当時はドコモのiモードのような携帯キャリアごとのサービスにサイトを載せることが一番メジャーな集客方法だったので、そのためのサイトを作るというのが主な仕事でした。各キャリアの担当者に膨大なページ数に及ぶような企画書を出して、企画が通ったらサイトの設計をし、エンジニアとデザイナーと組んでサイトを立ち上げる。未経験で飛び込んだ業界だったので大変な思いもしましたが、自分が立ち上げたサイトが何十万人という規模の会員組織に成長していくのを見るのはとても嬉しかったです。
その会社には2年間在籍していたのですが、より多くの人にサイトを見に来てもらうためにUIやUXに気を配るなど、WEBメディア業界で働くにあたっての基礎の基礎を勉強させていただきました。
そこから転職しようと思ったのはなぜだったのですか?
喜屋武:2年間で基礎が身に付くと、いわゆるポータルサイトのような大きなメディアに関わってみたいという欲が出てきました。そこで、老舗のポータルサイトを運営していた通信系の企業に転職しました。
そこでは希望していた通りポータルサイトのトップページ担当になれたのですが、自分が担当しているコンテンツのことだけを考えていればよかったそれまでの仕事とは違い、サイトを俯瞰し、かつ世の中の動きも鑑みてコンテンツの編成をする必要があるので、初めは本当に苦労しました。

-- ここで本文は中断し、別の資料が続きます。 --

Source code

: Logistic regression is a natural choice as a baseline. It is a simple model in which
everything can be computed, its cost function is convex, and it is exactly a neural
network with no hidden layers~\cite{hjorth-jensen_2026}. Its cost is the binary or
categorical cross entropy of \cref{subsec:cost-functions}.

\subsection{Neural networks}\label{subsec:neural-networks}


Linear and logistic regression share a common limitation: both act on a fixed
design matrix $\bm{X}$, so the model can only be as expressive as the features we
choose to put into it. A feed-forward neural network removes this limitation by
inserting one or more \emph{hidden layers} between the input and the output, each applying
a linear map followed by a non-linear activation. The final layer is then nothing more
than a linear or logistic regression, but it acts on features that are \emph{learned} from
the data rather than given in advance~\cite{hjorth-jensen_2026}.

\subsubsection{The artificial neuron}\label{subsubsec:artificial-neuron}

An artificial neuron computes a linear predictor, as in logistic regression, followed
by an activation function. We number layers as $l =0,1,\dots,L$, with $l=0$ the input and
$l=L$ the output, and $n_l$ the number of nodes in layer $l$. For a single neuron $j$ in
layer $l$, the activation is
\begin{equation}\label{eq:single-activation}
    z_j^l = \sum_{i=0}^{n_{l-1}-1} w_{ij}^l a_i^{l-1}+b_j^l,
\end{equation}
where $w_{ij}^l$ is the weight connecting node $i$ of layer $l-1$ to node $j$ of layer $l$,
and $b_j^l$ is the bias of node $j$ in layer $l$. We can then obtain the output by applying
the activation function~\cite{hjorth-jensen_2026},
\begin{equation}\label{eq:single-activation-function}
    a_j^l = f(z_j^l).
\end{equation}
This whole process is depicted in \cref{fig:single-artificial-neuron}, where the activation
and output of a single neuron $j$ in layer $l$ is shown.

例えば、Q&Aや不動産、占いなどの各サービスの担当者からの希望を取り入れつつ、サイトの収入源である広告を出してくださっているクライアントにも配慮しなくてはならないわけですが、当然のことながら関係者全員の希望を叶えることはできません。「メディアのため、そしてユーザーのために、今優先すべきことは何なのか」を常に考えるというのは、編成の難しさであり、やりがいでもありましたね。また、人気のある漫画やアニメとのコラボレーションやSNSとの連携など、さまざまな企画を打ち出してサイトに人を呼び込む仕組みを考え続けたことも、その後の自分にとって大いに糧になる楽しい仕事でした。

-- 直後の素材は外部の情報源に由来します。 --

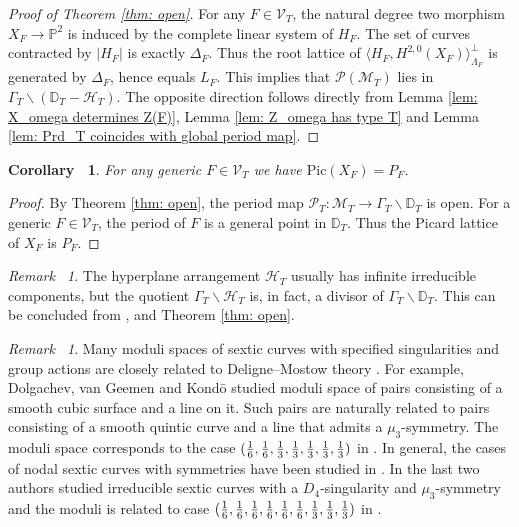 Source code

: \documentclass[12pt,reqno,a4paper]{amsart}
\newtheorem{cor}[thm]{Corollary~}
\theoremstyle{remark}
\newtheorem{rmk}[thm]{Remark~}
\theoremstyle{definition}
\begin{document}
\begin{proof}[Proof of Theorem \ref{thm: open}] 
    For any $F\in\mathcal{V}_T$, the natural degree two morphism $X_F\to\mathbb{P}^2$ is induced by the complete linear system of $H_F$.
    The set of curves contracted by $|H_F|$ is exactly $\Delta_F$.
    Thus the root lattice of $\langle H_F,H^{2,0}(X_F) \rangle^\perp_{\Lambda_F}$ is generated by $\Delta_F$, hence equals $L_F$.
    This implies that $\mathscr{P}(\mathcal{M}_T)$ lies in $\Gamma_T\backslash(\mathbb{D}_T-\mathcal{H}_T)$.
    The opposite direction follows directly from Lemma \ref{lem: X_omega determines Z(F)}, Lemma \ref{lem: Z_omega has type T} and Lemma \ref{lem: Prd_T coincides with global period map}.
\end{proof}


\begin{cor}
\label{cor: generic Picard}
For any generic $F\in\mathcal{V}_T$ we have $\mathrm{Pic}(X_F)=P_F$.
\end{cor}
\begin{proof}
By Theorem \ref{thm: open}, the period map $\mathscr{P}_T \colon\mathcal{M}_T\to \Gamma_T\backslash \mathbb{D}_T$ is open. For a generic $F\in \mathcal{V}_T$, the period of $F$ is a general point in $\mathbb{D}_T$. Thus the Picard lattice of $X_F$ is $P_F$.
\end{proof}

\begin{rmk}
    The hyperplane arrangement $\mathcal{H}_T$ usually has infinite irreducible components, but the quotient $\Gamma_T\backslash\mathcal{H}_T$ is, in fact, a divisor of $\Gamma_T\backslash\mathbb{D}_T$.
    This can be concluded from \cite{baily1966compactification}, \cite{borel1972metric} and Theorem \ref{thm: open}.
\end{rmk}

\begin{rmk}
Many moduli spaces of sextic curves with specified singularities and group actions are closely related to Deligne--Mostow theory \cite{deligne1986monodromy}. For example, Dolgachev, van Geemen and Kond\=o \cite{dolgachev2005complex} studied moduli space of pairs consisting of a smooth cubic surface and a line on it. Such pairs are naturally related to pairs consisting of a smooth quintic curve and a line that admits a $\mu_3$-symmetry. The moduli space corresponds to
the case $({1\over 6}, {1\over 6}, {1\over 3}, {1\over 3}, {1\over 3}, {1\over 3}, {1\over 3})$ in \cite{mostow1988discontinuous}. In general, the cases of nodal sextic curves with symmetries have been studied in \cite[\S 5]{yu2023moduli}. In \cite{zheng2024complex} the last two authors studied irreducible sextic curves with a $D_4$-singularity and $\mu_3$-symmetry and the moduli is related to case $({1\over 6}, {1\over 6}, {1\over 6}, {1\over 6}, {1\over 6}, {1\over 6}, {1\over 3}, {1\over 3}, {1\over 3})$ in \cite{mostow1988discontinuous}. 
\end{rmk}
\end{document}
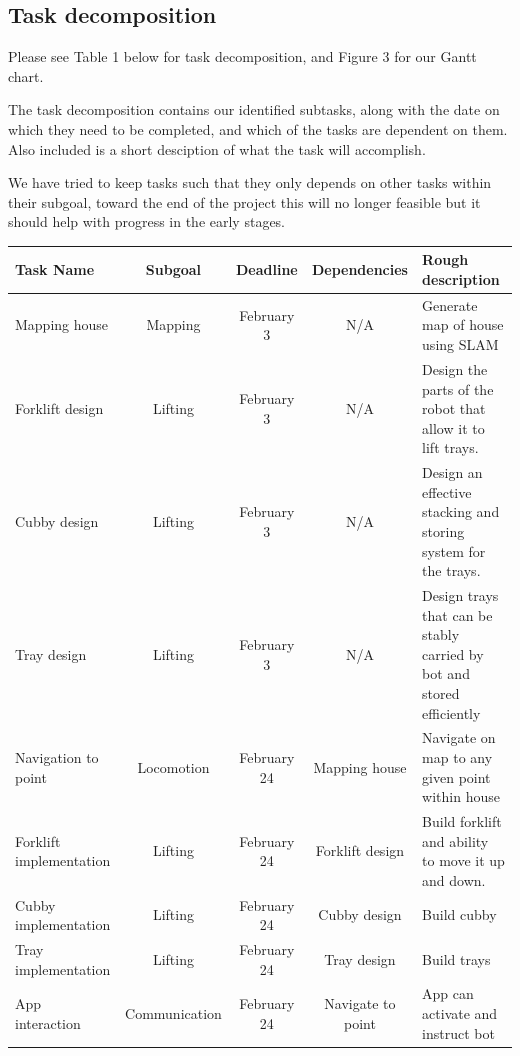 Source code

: \documentclass{article}
\begin{document}
\subsection{Task decomposition} 
Please see Table 1 below for task decomposition, and Figure 3 for our Gantt chart. 

The task decomposition contains our identified subtasks, along with the date on which they need to be completed, and which of the tasks are dependent on them. Also included is a short desciption of what the task will accomplish. 

We have tried to keep tasks such that they only depends on other tasks within their subgoal, toward the end of the project this will no longer feasible but it should help with progress in the early stages. 

\begin{table}[h]
\vskip 3mm
\begin{center}
\begin{small}
\begin{sc}
\begin{tabular}{lcccp{3cm}}
\hline
\abovespace\belowspace
Task Name & Subgoal  & Deadline & Dependencies &  Rough description \\
\hline
\hline
\abovespace
Mapping house & Mapping & February 3 & N/A & Generate map of house using SLAM \\ \hline
Forklift design & Lifting & February 3 & N/A & Design the parts of the robot that allow it to lift trays. \\ \hline
Cubby design & Lifting & February 3 & N/A & Design an effective stacking and storing system for the trays. \\ \hline
Tray design & Lifting & February 3 & N/A & Design trays that can be stably carried by bot and stored efficiently \\ \hline
Navigation to point & Locomotion & February 24 & Mapping house & Navigate on map to any given point within house \\ \hline
Forklift implementation & Lifting & February 24 & Forklift design & Build forklift and ability to move it up and down. \\ \hline
Cubby implementation & Lifting & February 24 & Cubby design & Build cubby \\ \hline
Tray implementation & Lifting & February 24 & Tray design & Build trays \\ \hline
App interaction & Communication & February 24 & Navigate to point & App can activate and instruct bot \\ \hline

\end{tabular}
\end{sc}
\end{small}
\end{center}
\end{table}
\end{document}
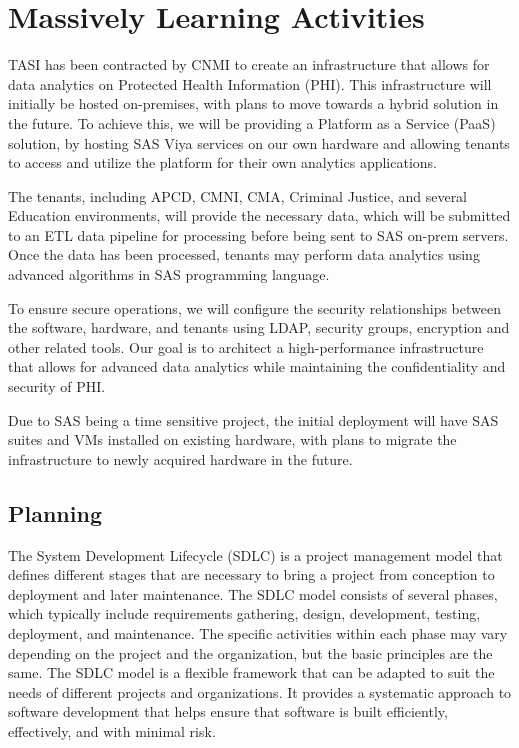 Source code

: \section{Massively Learning Activities} \label{section: MLA}
TASI has been contracted by CNMI to create an infrastructure that allows for data analytics on Protected Health Information (PHI). This infrastructure will initially be hosted on-premises, with plans to move towards a hybrid solution in the future. To achieve this, we will be providing a Platform as a Service (PaaS) solution, by hosting SAS Viya services on our own hardware and allowing tenants to access and utilize the platform for their own analytics applications.

The tenants, including APCD, CMNI, CMA, Criminal Justice, and several Education environments, will provide the necessary data, which will be submitted to an ETL data pipeline for processing before being sent to SAS on-prem servers. Once the data has been processed, tenants may perform data analytics using advanced algorithms in SAS programming language.

To ensure secure operations, we will configure the security relationships between the software, hardware, and tenants using LDAP, security groups, encryption  and other related tools. Our goal is to architect a high-performance infrastructure that allows for advanced data analytics while maintaining the confidentiality and security of PHI.

Due to SAS being a time sensitive project, the initial deployment will have SAS suites and VMs installed on existing hardware, with plans to migrate the infrastructure to newly acquired hardware in the future.

\subsection{Planning}

The System Development Lifecycle (SDLC) is a project management model that defines different stages that are necessary to bring a project from conception to deployment and later maintenance. The SDLC model consists of several phases, which typically include requirements gathering, design, development, testing, deployment, and maintenance. The specific activities within each phase may vary depending on the project and the organization, but the basic principles are the same. The SDLC model is a flexible framework that can be adapted to suit the needs of different projects and organizations. It provides a systematic approach to software development that helps ensure that software is built efficiently, effectively, and with minimal risk.

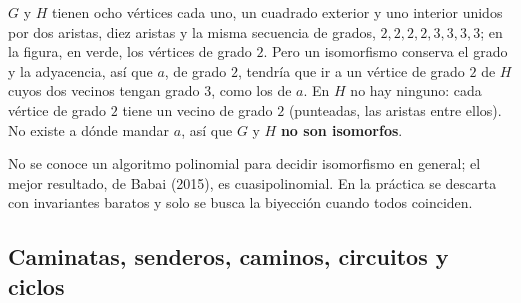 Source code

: \documentclass[11pt,letterpaper]{article}
\begin{document}
\begin{ejemplo}
  \label{ej:isomorfismo-teoria}
  $G$ y $H$ tienen ocho vértices cada uno, un cuadrado exterior y uno
  interior unidos por dos aristas, diez aristas y la misma secuencia
  de grados, $2, 2, 2, 2, 3, 3, 3, 3$; en la figura, en verde, los
  vértices de grado $2$. Pero un isomorfismo conserva el grado y la
  adyacencia, así que $a$, de grado $2$, tendría que ir a un vértice de
  grado $2$ de $H$ cuyos dos vecinos tengan grado $3$, como los de $a$.
  En $H$ no hay ninguno: cada vértice de grado $2$ tiene un vecino de
  grado $2$ (punteadas, las aristas entre ellos). No existe a dónde
  mandar $a$, así que $G$ y $H$ \textbf{no son isomorfos}.
  \begin{center}
  \end{center}
\end{ejemplo}

No se conoce un algoritmo polinomial para decidir isomorfismo en
general; el mejor resultado, de Babai (2015), es cuasipolinomial. En
la práctica se descarta con invariantes baratos y solo se busca la
biyección cuando todos coinciden.


\subsection*{Caminatas, senderos, caminos, circuitos y ciclos}
\end{document}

組織に属さずに働くビジネスパーソンに触れたことで、フリーランスとしての独立を決意
フリーランスとして独立することを考え始めたのはいつ頃だったのですか?
喜屋武:いわゆる「正社員」以外の働き方もあるんだなと感じ始めたのは、そのポータルサイトの後にお世話になった電子書籍ECの会社にいた頃です。そこで広告の管理やサイト分析をするマーケティング部門のマネージャーを任せていただきました。
2014年、ちょうど電子書籍が盛り上がってきた時期だったのですが、非常に仕事のできる上司のもとで、真っ当なサイト改善のフローを回してグロースハックを行なっていくという取り組みを初めて経験しました。その時に、業務委託契約で参画してくださる社外の方々と一緒に働くという経験を、本格的には初めてさせていただき、「社員でなくてもクオリティーの高い仕事はできるんだな」と感じました。
個人で仕事をしている方々と実際に協業することで、ご自身にとっての働き方の可能性が広がったのですね。その後、実際に独立したきっかけは何だったのですか?
喜屋武:電子書籍ECの会社の後、マネージャーで終わるのではなく経営層を目指したいと思い、ネット占いを手掛ける企業や、アパレルECを運営する企業にお世話になったのですが、結果としてその2社を経験したことが独立のきっかけになりました。
ネット占いの会社では5部門ほどを一人でマネジメントしていたのですが、組織が過渡期だったこともあって人の入れ替わりが激しく、非常に大変な思いをしました。その影響もあり、「組織の中で上のポジションを目指す」と言うことだけが本当に正しい働き方のスタイルなのだろうかと考えるようになりました。
そんな気持ちを抱えて転職したアパレルECの会社でも、マーケティングの部長として経営層とメンバーたちとの間に立つという経験が多く、双方のニーズを両立して叶えられず、辛い思いをすることもありました。次第に「フリーランスとして独立し、社内の立場ではなく、クライアントやユーザーにしっかりと向き合って仕事をする方が自分には向いているのではないか」と思うようになりました。
フリーになった方が年収も上がるだろうという自信もあったものの、「果たして本当に継続的に仕事を獲得できるだろうか」という不安も大きく、すぐには踏み切れませんでした。最終的には昔からお世話になっている方が「うちから最初の仕事を出すから」と背中を押してくださったのをきっかけに独立し、その方からのお仕事はいまだに続けさせていただいています。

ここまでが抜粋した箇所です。